▶ _Problem requirements_
Reproduce the data below verbatim from the line containing "such as antenna" through its final line, and produce nothing more.

▶ _The data_
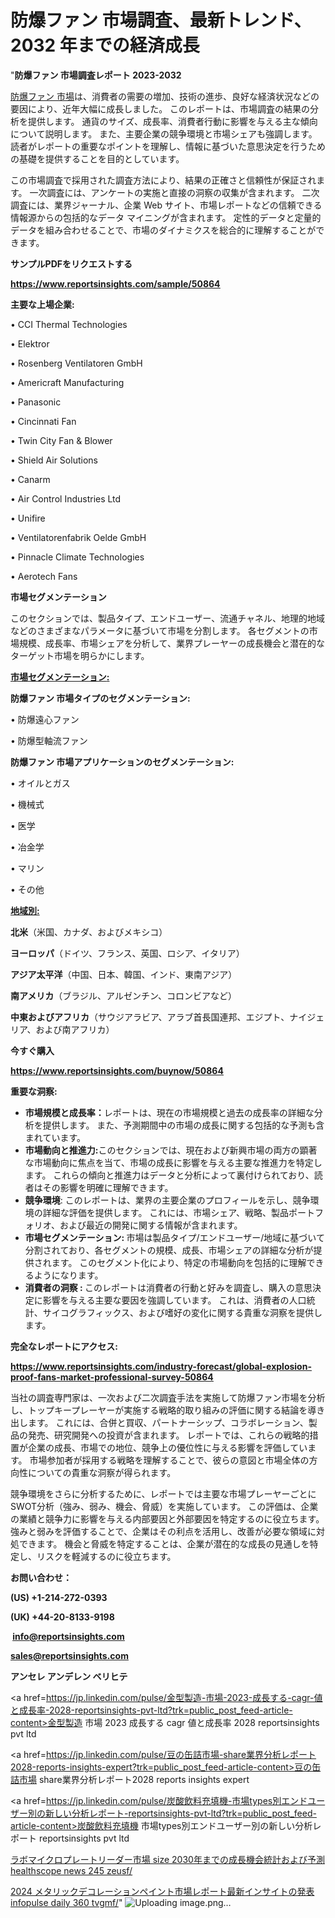 # 防爆ファン 市場調査、最新トレンド、2032 年までの経済成長

"<strong>防爆ファン 市場調査レポート 2023-2032</strong>

<a href=https://www.reportsinsights.com/sample/50864>防爆ファン 市場</a>は、消費者の需要の増加、技術の進歩、良好な経済状況などの要因により、近年大幅に成長しました。 このレポートは、市場調査の結果の分析を提供します。 通貨のサイズ、成長率、消費者行動に影響を与える主な傾向について説明します。 また、主要企業の競争環境と市場シェアも強調します。 読者がレポートの重要なポイントを理解し、情報に基づいた意思決定を行うための基礎を提供することを目的としています。

この市場調査で採用された調査方法により、結果の正確さと信頼性が保証されます。 一次調査には、アンケートの実施と直接の洞察の収集が含まれます。 二次調査には、業界ジャーナル、企業 Web サイト、市場レポートなどの信頼できる情報源からの包括的なデータ マイニングが含まれます。 定性的データと定量的データを組み合わせることで、市場のダイナミクスを総合的に理解することができます。

<strong><b>サンプルPDFをリクエストする</b></strong>

<a href=https://www.reportsinsights.com/sample/50864><strong><u>https://www.reportsinsights.com/sample/50864</u></strong></a>

<strong>主要な上場企業:</strong>

• CCI Thermal Technologies

• Elektror

• Rosenberg Ventilatoren GmbH

• Americraft Manufacturing

• Panasonic

• Cincinnati Fan

• Twin City Fan & Blower

• Shield Air Solutions

• Canarm

• Air Control Industries Ltd

• Unifire

• Ventilatorenfabrik Oelde GmbH

• Pinnacle Climate Technologies

• Aerotech Fans

<strong>市場セグメンテーション</strong>

このセクションでは、製品タイプ、エンドユーザー、流通チャネル、地理的地域などのさまざまなパラメータに基づいて市場を分割します。 各セグメントの市場規模、成長率、市場シェアを分析して、業界プレーヤーの成長機会と潜在的なターゲット市場を明らかにします。

<strong><u>市場セグメンテーション</u></strong><strong><u>:</u></strong>

<strong>防爆ファン 市場タイプのセグメンテーション:</strong>

• 防爆遠心ファン

• 防爆型軸流ファン

<strong>防爆ファン 市場アプリケーションのセグメンテーション:</strong>

• オイルとガス

• 機械式

• 医学

• 冶金学

• マリン

• その他

<strong><u>地域別</u></strong><strong><u>:</u></strong>

<strong>北米</strong>（米国、カナダ、およびメキシコ）

<strong>ヨーロッパ</strong>（ドイツ、フランス、英国、ロシア、イタリア）

<strong>アジア太平洋</strong>（中国、日本、韓国、インド、東南アジア）

<strong>南アメリカ</strong>（ブラジル、アルゼンチン、コロンビアなど）

<strong>中東およびアフリカ</strong>（サウジアラビア、アラブ首長国連邦、エジプト、ナイジェリア、および南アフリカ）

<strong>今すぐ購入</strong>

<a href=https://www.reportsinsights.com/buynow/50864><strong><u>https://www.reportsinsights.com/buynow/50864</u></strong></a>

<strong>重要な洞察:</strong>
<ul>
  <li><strong>市場規模と成長率：</strong>レポートは、現在の市場規模と過去の成長率の詳細な分析を提供します。 また、予測期間中の市場の成長に関する包括的な予測も含まれています。</li>
  <li><strong>市場動向と推進力:</strong>このセクションでは、現在および新興市場の両方の顕著な市場動向に焦点を当て、市場の成長に影響を与える主要な推進力を特定します。 これらの傾向と推進力はデータと分析によって裏付けられており、読者はその影響を明確に理解できます。</li>
  <li><strong>競争環境</strong>: このレポートは、業界の主要企業のプロフィールを示し、競争環境の詳細な評価を提供します。 これには、市場シェア、戦略、製品ポートフォリオ、および最近の開発に関する情報が含まれます。</li>
  <li><strong>市場セグメンテーション: </strong>市場は製品タイプ/エンドユーザー/地域に基づいて分割されており、各セグメントの規模、成長、市場シェアの詳細な分析が提供されます。 このセグメント化により、特定の市場動向を包括的に理解できるようになります。</li>
  <li><strong>消費者の洞察 : </strong>このレポートは消費者の行動と好みを調査し、購入の意思決定に影響を与える主要な要因を強調しています。 これは、消費者の人口統計、サイコグラフィックス、および嗜好の変化に関する貴重な洞察を提供します。</li>
</ul>
<strong>完全なレポートにアクセス:</strong>

<a href=https://www.reportsinsights.com/industry-forecast/global-explosion-proof-fans-market-professional-survey-50864><strong><u><b>https://www.reportsinsights.com/industry-forecast/global-explosion-proof-fans-market-professional-survey-50864</b></u></strong></a>

当社の調査専門家は、一次および二次調査手法を実施して防爆ファン市場を分析し、トップキープレーヤーが実施する戦略的取り組みの評価に関する結論を導き出します。 これには、合併と買収、パートナーシップ、コラボレーション、製品の発売、研究開発への投資が含まれます。 レポートでは、これらの戦略的措置が企業の成長、市場での地位、競争上の優位性に与える影響を評価しています。 市場参加者が採用する戦略を理解することで、彼らの意図と市場全体の方向性についての貴重な洞察が得られます。

競争環境をさらに分析するために、レポートでは主要な市場プレーヤーごとにSWOT分析（強み、弱み、機会、脅威）を実施しています。 この評価は、企業の業績と競争力に影響を与える内部要因と外部要因を特定するのに役立ちます。 強みと弱みを評価することで、企業はその利点を活用し、改善が必要な領域に対処できます。 機会と脅威を特定することは、企業が潜在的な成長の見通しを特定し、リスクを軽減するのに役立ちます。

<strong>お問い合わせ：</strong>

<strong>(US) +1-214-272-0393</strong>

<strong>(UK) +44-20-8133-9198</strong>

<strong> </strong><a href=info@reportsinsights.com><strong><u>info@reportsinsights.com</u></strong></a>

<a href=sales@reportsinsights.com><strong><u>sales@reportsinsights.com</u></strong></a>

<strong>アンセレ アンデレン ベリヒテ</strong>

<a href=https://jp.linkedin.com/pulse/金型製造-市場-2023-成長する-cagr-値と成長率-2028-reportsinsights-pvt-ltd?trk=public_post_feed-article-content>金型製造 市場 2023 成長する cagr 値と成長率 2028 reportsinsights pvt ltd</a>

<a href=https://jp.linkedin.com/pulse/豆の缶詰市場-share業界分析レポート2028-reports-insights-expert?trk=public_post_feed-article-content>豆の缶詰市場 share業界分析レポート2028 reports insights expert</a>

<a href=https://jp.linkedin.com/pulse/炭酸飲料充填機-市場types別エンドユーザー別の新しい分析レポート-reportsinsights-pvt-ltd?trk=public_post_feed-article-content>炭酸飲料充填機 市場types別エンドユーザー別の新しい分析レポート reportsinsights pvt ltd</a>

<a href=https://www.linkedin.com/pulse/ラボマイクロプレートリーダー市場-size-2030年までの成長機会統計および予測-healthscope-news-245-zeusf/>ラボマイクロプレートリーダー市場 size 2030年までの成長機会統計および予測 healthscope news 245 zeusf/</a>

<a href=https://www.linkedin.com/pulse/2024-メタリックデコレーションペイント市場レポート最新インサイトの発表-infopulse-daily-360-tvgmf/>2024 メタリックデコレーションペイント市場レポート最新インサイトの発表 infopulse daily 360 tvgmf/</a>"
![Uploading image.png…]()
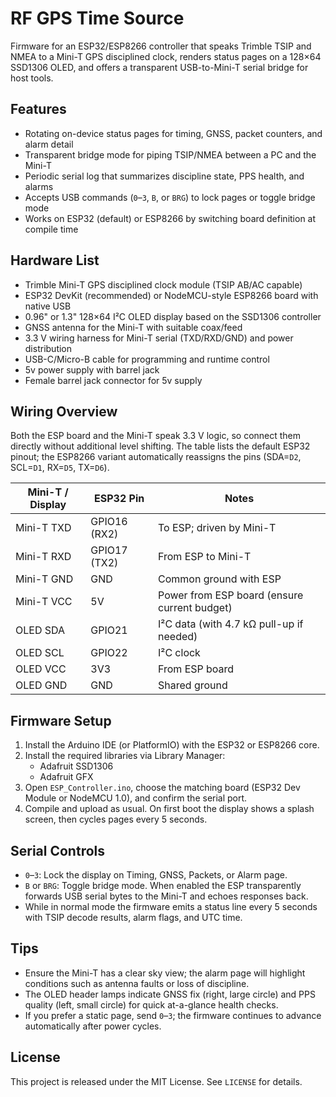 # RF GPS Time Source

Firmware for an ESP32/ESP8266 controller that speaks Trimble TSIP and NMEA to a
Mini-T GPS disciplined clock, renders status pages on a 128×64 SSD1306 OLED, and
offers a transparent USB-to-Mini-T serial bridge for host tools.

## Features
- Rotating on-device status pages for timing, GNSS, packet counters, and alarm detail
- Transparent bridge mode for piping TSIP/NMEA between a PC and the Mini-T
- Periodic serial log that summarizes discipline state, PPS health, and alarms
- Accepts USB commands (`0`–`3`, `B`, or `BRG`) to lock pages or toggle bridge mode
- Works on ESP32 (default) or ESP8266 by switching board definition at compile time

## Hardware List
- Trimble Mini-T GPS disciplined clock module (TSIP AB/AC capable)
- ESP32 DevKit (recommended) or NodeMCU-style ESP8266 board with native USB
- 0.96" or 1.3" 128×64 I²C OLED display based on the SSD1306 controller
- GNSS antenna for the Mini-T with suitable coax/feed
- 3.3 V wiring harness for Mini-T serial (TXD/RXD/GND) and power distribution
- USB-C/Micro-B cable for programming and runtime control
- 5v power supply with barrel jack 
- Female barrel jack connector for 5v supply

## Wiring Overview
Both the ESP board and the Mini-T speak 3.3 V logic, so connect them directly
without additional level shifting. The table lists the default ESP32 pinout; the
ESP8266 variant automatically reassigns the pins (SDA=`D2`, SCL=`D1`, RX=`D5`,
TX=`D6`).

| Mini-T / Display | ESP32 Pin | Notes |
| ---------------- | --------- | ----- |
| Mini-T TXD       | GPIO16 (RX2) | To ESP; driven by Mini-T |
| Mini-T RXD       | GPIO17 (TX2) | From ESP to Mini-T |
| Mini-T GND       | GND        | Common ground with ESP |
| Mini-T VCC       | 5V        | Power from ESP board (ensure current budget) |
| OLED SDA         | GPIO21     | I²C data (with 4.7 kΩ pull-up if needed) |
| OLED SCL         | GPIO22     | I²C clock |
| OLED VCC         | 3V3        | From ESP board |
| OLED GND         | GND        | Shared ground |

## Firmware Setup
1. Install the Arduino IDE (or PlatformIO) with the ESP32 or ESP8266 core.
2. Install the required libraries via Library Manager:
   - Adafruit SSD1306
   - Adafruit GFX
3. Open `ESP_Controller.ino`, choose the matching board (ESP32 Dev Module or
   NodeMCU 1.0), and confirm the serial port.
4. Compile and upload as usual. On first boot the display shows a splash screen,
   then cycles pages every 5 seconds.

## Serial Controls
- `0`–`3`: Lock the display on Timing, GNSS, Packets, or Alarm page.
- `B` or `BRG`: Toggle bridge mode. When enabled the ESP transparently forwards
  USB serial bytes to the Mini-T and echoes responses back.
- While in normal mode the firmware emits a status line every 5 seconds with TSIP
  decode results, alarm flags, and UTC time.

## Tips
- Ensure the Mini-T has a clear sky view; the alarm page will highlight conditions
  such as antenna faults or loss of discipline.
- The OLED header lamps indicate GNSS fix (right, large circle) and PPS quality
  (left, small circle) for quick at-a-glance health checks.
- If you prefer a static page, send `0`–`3`; the firmware continues to advance
  automatically after power cycles.

## License
This project is released under the MIT License. See `LICENSE` for details.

▶ _Task result_
  such as antenna faults or loss of discipline.
- The OLED header lamps indicate GNSS fix (right, large circle) and PPS quality
  (left, small circle) for quick at-a-glance health checks.
- If you prefer a static page, send `0`–`3`; the firmware continues to advance
  automatically after power cycles.

## License
This project is released under the MIT License. See `LICENSE` for details.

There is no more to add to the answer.